- Your goal:
For the entries below, repeat exactly each line starting with the one that contains "Configuration: All Configuration" and going on through the one that contains "4. Linker Configuration", and no others.

# # # # #

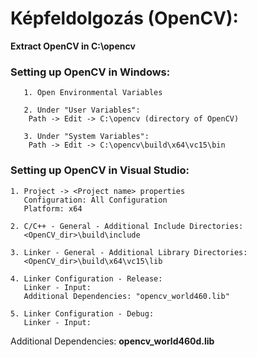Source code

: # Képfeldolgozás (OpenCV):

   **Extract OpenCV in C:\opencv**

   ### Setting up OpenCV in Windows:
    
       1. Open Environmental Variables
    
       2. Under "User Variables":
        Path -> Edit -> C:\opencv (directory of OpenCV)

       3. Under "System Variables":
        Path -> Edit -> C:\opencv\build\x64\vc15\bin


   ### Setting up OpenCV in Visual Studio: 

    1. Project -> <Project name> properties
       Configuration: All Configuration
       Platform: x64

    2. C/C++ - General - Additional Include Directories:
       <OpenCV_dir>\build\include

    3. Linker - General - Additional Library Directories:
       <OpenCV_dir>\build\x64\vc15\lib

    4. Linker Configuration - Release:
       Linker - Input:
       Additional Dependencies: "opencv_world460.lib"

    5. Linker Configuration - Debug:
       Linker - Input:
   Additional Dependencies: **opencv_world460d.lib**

# # # # #

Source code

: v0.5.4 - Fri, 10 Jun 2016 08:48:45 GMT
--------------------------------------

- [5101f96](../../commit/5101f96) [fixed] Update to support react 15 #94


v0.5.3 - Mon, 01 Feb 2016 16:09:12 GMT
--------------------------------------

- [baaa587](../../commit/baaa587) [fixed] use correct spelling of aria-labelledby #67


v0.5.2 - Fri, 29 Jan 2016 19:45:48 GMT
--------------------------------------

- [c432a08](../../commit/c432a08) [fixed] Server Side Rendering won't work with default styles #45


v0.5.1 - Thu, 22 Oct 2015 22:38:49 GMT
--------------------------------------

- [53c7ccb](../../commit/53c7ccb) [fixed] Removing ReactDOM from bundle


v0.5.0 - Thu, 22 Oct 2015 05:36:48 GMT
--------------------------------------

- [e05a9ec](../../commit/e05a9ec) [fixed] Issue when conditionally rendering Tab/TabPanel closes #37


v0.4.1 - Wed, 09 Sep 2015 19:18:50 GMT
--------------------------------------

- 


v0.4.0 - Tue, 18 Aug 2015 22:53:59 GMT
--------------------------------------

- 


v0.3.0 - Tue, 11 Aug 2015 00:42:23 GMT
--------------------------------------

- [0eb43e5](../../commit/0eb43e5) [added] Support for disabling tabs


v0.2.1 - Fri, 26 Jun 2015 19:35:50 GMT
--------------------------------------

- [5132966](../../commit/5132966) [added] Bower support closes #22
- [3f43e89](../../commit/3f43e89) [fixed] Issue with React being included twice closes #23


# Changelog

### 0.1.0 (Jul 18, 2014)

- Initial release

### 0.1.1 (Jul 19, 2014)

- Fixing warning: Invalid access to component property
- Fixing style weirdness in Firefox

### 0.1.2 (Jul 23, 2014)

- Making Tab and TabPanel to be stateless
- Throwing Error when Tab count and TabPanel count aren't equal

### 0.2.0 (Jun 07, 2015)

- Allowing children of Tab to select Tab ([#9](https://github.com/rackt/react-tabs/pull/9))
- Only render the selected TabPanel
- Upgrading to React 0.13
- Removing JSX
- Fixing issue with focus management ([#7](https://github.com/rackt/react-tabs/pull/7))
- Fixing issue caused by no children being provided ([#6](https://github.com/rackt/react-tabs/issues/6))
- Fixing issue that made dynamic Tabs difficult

# # # # #

- Output below:
       Configuration: All Configuration
       Platform: x64

    2. C/C++ - General - Additional Include Directories:
       <OpenCV_dir>\build\include

    3. Linker - General - Additional Library Directories:
       <OpenCV_dir>\build\x64\vc15\lib

    4. Linker Configuration - Release:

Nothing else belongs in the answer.